AG Gallery is pleased to announce the Anti-Glassworks exhibition by glass-sculptor Takao Sakata again this summer. This is one of several in AG Gallery’s annual exhibitions presenting Sakata’s soulful glass-work installations.

Takao Sakata is a glass sculptor with a long career presenting his glass-work in Shiga, Japan. He introduces to not only his audience, but also to other glass-work artists around the world, the new era of glass-work art which must be created from a strong passion to breakthrough the conventionality of current “glass art”. This is the 5th solo-exhibition of Sakata’s work at AG Gallery, and in this year’s Anti-Glassworks Installation the artist visualizes the most trendy topic and concern of the moment, the US Presidential Election, through his point of view.

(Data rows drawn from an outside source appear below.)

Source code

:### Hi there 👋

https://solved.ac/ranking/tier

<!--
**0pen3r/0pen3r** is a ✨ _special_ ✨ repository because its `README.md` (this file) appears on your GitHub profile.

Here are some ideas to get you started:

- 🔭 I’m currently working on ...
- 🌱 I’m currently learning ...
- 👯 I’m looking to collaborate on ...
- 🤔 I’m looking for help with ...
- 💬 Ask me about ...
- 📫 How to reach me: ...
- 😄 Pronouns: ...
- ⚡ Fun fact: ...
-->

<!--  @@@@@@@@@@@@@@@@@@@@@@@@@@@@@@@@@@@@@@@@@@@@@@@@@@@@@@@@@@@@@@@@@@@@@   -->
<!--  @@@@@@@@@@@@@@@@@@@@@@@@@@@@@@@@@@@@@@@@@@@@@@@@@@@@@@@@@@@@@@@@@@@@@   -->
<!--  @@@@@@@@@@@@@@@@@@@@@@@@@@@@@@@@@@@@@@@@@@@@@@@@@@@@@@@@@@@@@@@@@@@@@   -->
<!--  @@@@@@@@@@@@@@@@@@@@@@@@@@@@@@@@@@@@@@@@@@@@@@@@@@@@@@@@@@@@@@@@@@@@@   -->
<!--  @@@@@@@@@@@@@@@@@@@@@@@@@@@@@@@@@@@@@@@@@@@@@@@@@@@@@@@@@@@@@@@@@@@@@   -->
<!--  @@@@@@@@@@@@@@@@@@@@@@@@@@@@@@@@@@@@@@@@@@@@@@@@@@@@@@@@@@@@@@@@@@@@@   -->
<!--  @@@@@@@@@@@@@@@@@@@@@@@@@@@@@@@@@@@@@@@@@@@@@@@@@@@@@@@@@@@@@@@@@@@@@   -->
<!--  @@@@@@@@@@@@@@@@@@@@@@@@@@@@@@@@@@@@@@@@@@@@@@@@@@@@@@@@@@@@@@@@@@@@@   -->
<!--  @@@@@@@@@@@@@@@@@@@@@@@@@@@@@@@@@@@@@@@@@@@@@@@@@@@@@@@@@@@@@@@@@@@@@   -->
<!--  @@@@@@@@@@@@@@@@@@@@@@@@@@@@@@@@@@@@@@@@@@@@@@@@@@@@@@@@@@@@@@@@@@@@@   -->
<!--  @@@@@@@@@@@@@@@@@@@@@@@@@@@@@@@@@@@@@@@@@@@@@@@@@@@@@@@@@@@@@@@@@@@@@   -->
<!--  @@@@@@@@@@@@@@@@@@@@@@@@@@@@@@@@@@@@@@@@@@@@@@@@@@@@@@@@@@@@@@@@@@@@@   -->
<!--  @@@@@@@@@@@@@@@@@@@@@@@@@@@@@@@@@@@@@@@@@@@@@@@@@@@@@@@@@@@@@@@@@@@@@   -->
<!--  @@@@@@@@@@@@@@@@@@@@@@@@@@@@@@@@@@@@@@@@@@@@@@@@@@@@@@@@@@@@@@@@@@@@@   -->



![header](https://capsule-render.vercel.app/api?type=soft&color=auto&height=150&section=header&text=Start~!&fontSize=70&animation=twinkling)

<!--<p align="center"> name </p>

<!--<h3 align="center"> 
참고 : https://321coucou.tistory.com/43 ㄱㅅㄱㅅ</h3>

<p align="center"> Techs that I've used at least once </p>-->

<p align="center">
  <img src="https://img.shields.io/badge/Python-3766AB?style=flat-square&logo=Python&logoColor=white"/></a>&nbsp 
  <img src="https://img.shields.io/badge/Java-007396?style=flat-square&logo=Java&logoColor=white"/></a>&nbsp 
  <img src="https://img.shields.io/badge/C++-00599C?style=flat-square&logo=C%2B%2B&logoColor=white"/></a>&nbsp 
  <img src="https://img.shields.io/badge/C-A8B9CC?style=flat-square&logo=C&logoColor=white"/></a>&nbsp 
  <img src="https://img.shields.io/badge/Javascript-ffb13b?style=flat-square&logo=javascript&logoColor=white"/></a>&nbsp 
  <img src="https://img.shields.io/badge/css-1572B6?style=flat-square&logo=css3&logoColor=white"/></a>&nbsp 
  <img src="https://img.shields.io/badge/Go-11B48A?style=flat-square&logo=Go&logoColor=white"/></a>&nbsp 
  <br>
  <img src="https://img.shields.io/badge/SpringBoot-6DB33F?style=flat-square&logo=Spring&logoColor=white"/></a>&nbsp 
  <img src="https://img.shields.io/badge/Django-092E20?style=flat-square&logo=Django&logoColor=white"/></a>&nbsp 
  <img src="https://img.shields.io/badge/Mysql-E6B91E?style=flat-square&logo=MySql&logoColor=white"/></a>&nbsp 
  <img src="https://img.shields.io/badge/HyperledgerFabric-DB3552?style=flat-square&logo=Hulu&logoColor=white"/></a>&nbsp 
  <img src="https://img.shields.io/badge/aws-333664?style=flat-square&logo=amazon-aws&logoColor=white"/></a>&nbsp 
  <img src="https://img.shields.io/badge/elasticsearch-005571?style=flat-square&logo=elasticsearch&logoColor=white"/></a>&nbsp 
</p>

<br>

ABOUT Anti-Glassworks Series
“When we look at glass-work art these days, we only see works that are weak, cheap, and pleasing to the eye. They are called “modern glass art” or “world glass art” and seen as if they are the only real art. Glass artisans without a strong belief and knowledge, and the lack of outstanding glass-work art critics, are making it difficult for abstract glass-work art to progress. The purpose of art is to express nature, society and human being through clear sense and techniques. It means the attribute of glass material doesn’t produce any arts. Marcel Duchamp said that people in his century had been blind completely to art. It is also my severe criticism to contemporary glass-work art.”-Takao Sakata

ABOUT This Year’s Anti-Glassworks Installation
-What is the inspiration for this year’s Anti-Glassworks?

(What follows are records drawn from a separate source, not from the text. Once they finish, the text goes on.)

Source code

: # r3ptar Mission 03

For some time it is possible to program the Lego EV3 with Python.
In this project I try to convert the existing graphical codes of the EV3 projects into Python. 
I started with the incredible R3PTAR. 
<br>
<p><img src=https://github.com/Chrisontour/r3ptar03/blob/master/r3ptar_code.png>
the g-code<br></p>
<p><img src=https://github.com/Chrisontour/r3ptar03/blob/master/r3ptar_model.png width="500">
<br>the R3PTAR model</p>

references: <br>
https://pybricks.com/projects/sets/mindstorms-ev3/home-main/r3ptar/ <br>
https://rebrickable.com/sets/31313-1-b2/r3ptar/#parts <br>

“This year’s Anti-Glassworks are deeply influenced by the United States presidential election. We are probably going to experience a historical moment as we will most likely have the first female president of the United States.
I am sensitive to the social movements of other nations, including the United States,  just like I care for my own country. I see the social movements as a citizen of the world, and with this perspective I create my work as responses to society. The urge naturally came to me to express my interest in and feelings for the US presidential election as the theme of this year’s Anti-Glassworks installation that will be presented at AG Gallery.

In my installation, Mr. Donald Trump is portrayed as a house of cards. He is a charming person, but there are dangerous sides in his policy. The Trump tower is standing on the verge of collapse. The glass objects around it encourage the tower’s self-control. I will leave the rest to your imagination and understanding.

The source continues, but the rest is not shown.